Sanığın, Fırat Çakıroğlu'nun bıçakla öldürülmesi olayının asıl faili Nurullah Semo'nun yanında yer aldığı belirtildi.
'SUÇU TEREDDÜT ŞEKİLDE GERÇEKLEŞTİRDİ'
Cinayetin terör örgütünün amaçları doğrultusunda işlendiği belirtilirken, "Sanık Cihat Babatonguz'un PKK silahlı terör örgütünün amaç ve faaliyeti doğrultusunda Nurullah Semo'nun iradesini kuvvetlendirmek ve ona cesaret vermek suretiyle yardım eden sıfatıyla kasten adam öldürme suçunu tereddütsüz şekilde gerçekleştirdiği anlaşılmıştır." denildi.
Yargıtay kararlarına da yer verilen gerekçeli kararda, şöyle denildi:
"Öldürme eyleminin toplum üzerinde meydana getirdiği etki, sanığın işlediği araç fiille devlet otoritesinin ülkesinde yaşayan halkın güvenliğini koruma görevini gerçekleştiremediği algısının oluştuğu, zayıfladığı ve işbirliğini yitirdiği imajını yaratmaya elverişli olduğu, toplumda korku ve endişe hissinin meydana geldiği, sanığın bu suretle devlet birliği ve bütünlüğünü bozma amacına ulaşmaya çalıştığı ve bu haliyle atılı suçu tereddütsüz şekilde işlediği anlaşılmakla, aksi yöndeki savunmalarına itibar edilmeyerek atılı suçtan
cezalandırılmasına karar verilmiştir."
İNDİRİM YAPILMADI
Kararda, sanığın olayın öncesi ve olay sırasında örgüt güdümlü kişilerle birlikte hareket ettiğinin tespit edildiği belirtildi.
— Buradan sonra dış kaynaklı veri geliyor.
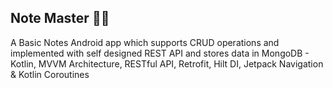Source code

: ## Note Master 📝📱
A Basic Notes Android app which supports CRUD operations and implemented with self designed REST API and stores data in MongoDB - Kotlin, MVVM Architecture, RESTful API, Retrofit, Hilt DI, Jetpack Navigation &amp; Kotlin Coroutines
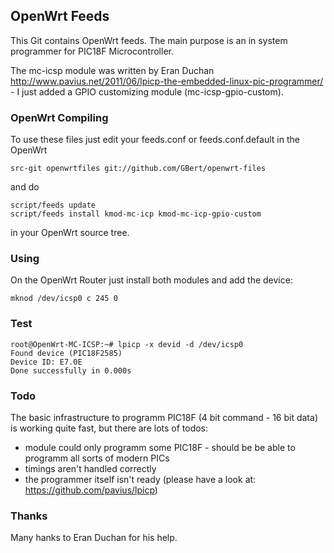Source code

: ## OpenWrt Feeds

This Git contains OpenWrt feeds. The main purpose is an in system programmer for PIC18F Microcontroller.

The mc-icsp module was written by Eran Duchan http://www.pavius.net/2011/06/lpicp-the-embedded-linux-pic-programmer/ -
I just added a GPIO customizing module (mc-icsp-gpio-custom).

### OpenWrt Compiling

To use these files just edit your feeds.conf or feeds.conf.default in the OpenWrt 

<pre><code>src-git openwrtfiles git://github.com/GBert/openwrt-files</pre></code>
and do
<pre><code>script/feeds update
script/feeds install kmod-mc-icp kmod-mc-icp-gpio-custom</pre></code>
in your OpenWrt source tree.

### Using
On the OpenWrt Router just install both modules and add the device:
<pre><code>mknod /dev/icsp0 c 245 0</pre></code>

### Test

<pre><code>root@OpenWrt-MC-ICSP:~# lpicp -x devid -d /dev/icsp0
Found device (PIC18F2585)
Device ID: E7.0E
Done successfully in 0.000s</pre></code>

### Todo

The basic infrastructure to programm PIC18F (4 bit command - 16 bit data) is working quite fast, but
there are lots of todos:

* module could only programm some PIC18F - should be be able to programm all sorts of modern PICs
* timings aren't handled correctly
* the programmer itself isn't ready (please have a look at: https://github.com/pavius/lpicp)

### Thanks

Many hanks to Eran Duchan for his help.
Cezada "takdiri indirim" öngören Türk Ceza Kanunu'nun 62/1 maddesinin uygulanmasına yer olmadığı kanaatine varıldığı belirtilirken, şöyle denildi:
"Sanığın, öldürme eylemi öncesi hareket ettiği kişilerle birlikte güvenlik kamera kayıtlarına yansıdığı şekliyle taşlı sopalı eyleme giriştiği, olay sonrası tanık anlatımlarından anlaşıldığı şekliyle soğukkanlı şekilde bir şey olmamış gibi olay mahallinden uzaklaştığı, o gün GSM hattını kırdığı, İstanbul'a gittiği ve bir süre sonra örgütün hücre evinde yakalanması şeklinde beliren olumsuz kişilik özellikleri dikkate alınarak sanık hakkında TCK'nin 62/1 maddesinin uygulamasına yer olmadığına karar verilerek hüküm kurulmuştur."